Tafsir Surat Al-Waqi’ah Ayat 27-30: Nikmat yang Diterima Ashabul Yamin di Surga

Tafsir Surat Al-Waqi’ah Ayat 27-30: Nikmat yang Diterima Ashabul Yamin di Surga

Tafsir Surat Al-Waqi’ah Ayat 27-30: Nikmat yang Diterima Ashabul Yamin di Surga
Kitab-kitab yang disusun rapi.

Surat al-Waqi’ah ayat 26 merupakan ayat terakhir di mana allah menerangkan nikmat yang di peroleh al-sabiqun kelak di surga. Pada ayat selanjutnya, Allah menerangkan golongan kedua: golongan kanan atau yang menerima catatan amal dari arah kanan. Allah menerangkan nikmat yang diberikan kepada ashabul yamin atau golongan kanan di ayat 27-30.

Allah berfirman:

وَأَصْحَابُ الْيَمِينِ مَا أَصْحَابُ الْيَمِينِ () فِي سِدْرٍ مَخْضُودٍ () وَطَلْحٍ مَنْضُودٍ () وَظِلٍّ مَمْدُودٍ

Waashhabul yamini ma ashhabul yamin. Fi sidrim makhdud. Wa thalhim mandhud. Wa dzillim mamdud.

 Artinya:

“Dan golongan kanan, Alangkah bahagianya golongan kanan itu. Berada di antara pohon bidara yang tak berduri. Dan pohon pisang yang bersusun-susun (buahnya). Dan naungan yang terbentang luas.” (QS: Al-Waqi’ah ayat 27-30)

Imam Ibnu Katsir dalam tafsirnya berkomentar terkait ayat di atas,  setelah Allah selesai menuturkan tempat golongan al-sabiqun, Allah lalu menyertakan setelahnya keterangan tentang golongan kanan. Mereka ini, seperti yang diungkapkan Imam Maimun Ibnu Mahram, berada di posisi sebawahnya al-sabiqun.
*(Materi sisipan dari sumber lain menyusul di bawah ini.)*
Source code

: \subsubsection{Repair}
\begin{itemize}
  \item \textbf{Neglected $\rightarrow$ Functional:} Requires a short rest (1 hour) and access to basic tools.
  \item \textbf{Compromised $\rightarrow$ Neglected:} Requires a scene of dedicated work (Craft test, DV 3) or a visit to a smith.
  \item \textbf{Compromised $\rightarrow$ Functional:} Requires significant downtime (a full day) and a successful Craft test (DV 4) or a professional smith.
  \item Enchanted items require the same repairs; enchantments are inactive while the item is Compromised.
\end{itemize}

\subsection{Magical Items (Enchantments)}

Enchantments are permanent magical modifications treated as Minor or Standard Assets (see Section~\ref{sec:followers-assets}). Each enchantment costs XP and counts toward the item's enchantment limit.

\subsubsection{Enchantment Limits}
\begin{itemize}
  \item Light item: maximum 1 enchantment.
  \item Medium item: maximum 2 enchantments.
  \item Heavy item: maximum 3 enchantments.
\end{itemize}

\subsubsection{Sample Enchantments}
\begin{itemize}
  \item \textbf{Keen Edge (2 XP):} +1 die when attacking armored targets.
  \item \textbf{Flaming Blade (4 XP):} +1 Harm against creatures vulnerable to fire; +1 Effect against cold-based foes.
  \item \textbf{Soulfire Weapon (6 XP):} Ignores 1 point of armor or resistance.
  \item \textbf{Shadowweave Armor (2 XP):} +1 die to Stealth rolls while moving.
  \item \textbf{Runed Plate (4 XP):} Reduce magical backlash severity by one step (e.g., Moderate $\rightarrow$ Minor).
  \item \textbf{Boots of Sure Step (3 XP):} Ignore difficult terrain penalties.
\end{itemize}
Ayat 27 seakan-akan memancing pertanyaan, lalu bagaimana golongan kanan? Bagaimana kelak keadaan mereka? Di mana mereka kelak akan bertempat?

Imam Jalaluddin Al-Mahalli dalam Tafsir Jalalain menyatakan Bahwa kata sidrin maknanya adalah syajarun nabqi (pohon buah Bidara). Pohon Bidara atau widara adalah sejenis pohon kecil penghasil buah yang tumbuh di daerah kering dan dikenal dengan ziziphus mauritinia. Pohon Bidara memiliki buah yang merupakan sumber Karoten, Vitamin A serta C, dan lemak. Daunnya dapat menjadi jamu, dan juga dapat membusa serta digunakan untuk memandikan mayat. Selain buah dan daun, bagian dari pohon ini yang berguna adalah akar, kulit kayu, serta kayunya sendiri.
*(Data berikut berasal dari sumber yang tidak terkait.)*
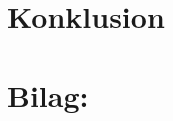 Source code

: \documentclass[12pt, a4paper]{article}
\begin{document}
        \pagebreak
        \pagestyle{fancy}

        
        \section{Konklusion}

        
        

        \section{Bilag:}
\end{document}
Kata makhduud maknanya adalah la syauka fihi (tidak memiliki duri). Pohon Bidara memang dikenal memiliki duri. Pohon Bidara memiliki daun penumpu berupa duri, dan berdiri sendiri serta lurus. Namun, ciri ini berbeda dengan pohon Bidara di surga. Allah telah menegaskan bahwa pohon di surga tidak memiliki duri. Imam al-Hakim meriwayatkan sebuah hadis yang oleh beliau serta al-Dzahabi dinilai shahih:

أقبل أعرابي يوما فقال : يا رسول الله لقد ذكر الله في القرآن شجرة مؤذية و ما كنت أرى أن في الجنة شجرة تؤذي صاحبها فقال رسول الله صلى الله عليه و سلم : و ما هي قال : السدر فإن لها شوكا فقال رسول الله صلى الله عليه و سلم : في سدر مخضود يخضد الله شوكة فيجعل مكان كل شوكة ثمرة فإنها تنبت ثمرا تفتق الثمرة معها عن اثنين و سبعين لونا ما منها لون يشبه الآخر

“Suatu hari, seorang Arab datang menghadap. Ia lalu berkata: “Wahai Rasulullah, di dalam al-Qur’an, Allah telah menuturkan tentang pohon yang menyakiti penghuninya. Padahal aku kira di surga tidak ada pohon yang menyakiti penghuninya”. Lalu Rasulullah salallahualaihi wasallam bertanya: “Pohon apa itu?” Si Arab menjawab: “Pohon Bidara. Pohon itu memiliki duri”. Rasulullah salallahualaihi wasallam lalu berkata: “ ‘Di antara pohon bidara yang tidak berduri’. Allah menghilangkan duri lalu menggantikannya dengan buah. Setiap tempat duri menumbuhkan buah-buahan yang memiliki 72 warna. Tidak ada satupun buah yang warnanya menyamai warna buah yang lain”.

Di dalam ayat 29, kata thalhin oleh Imam al-Mahalli dimaknai dengan syajarul mauzi (pohon pisang). Penafsiran ini berbeda dengan Ibnu Katsir. Ibnu Katsir menyatakan bahwa thalhin adalah semacam pohon besar yang tumbuh di tanah Hijaz yang memiliki banyak duri, atau dalam kamus dikenal sebagai pohon Akasia.

Sedangkan kata mamdud pada ayat 30 maknanya, menurut Imam Al-Mahalli, adalah daaimun (langgeng). Lebih lanjut, Imam al-Shawi dalam Syarah Tafsir Jalalain menerangkan, langgeng ini artinya tidak akan hilang dengan munculnya matahari.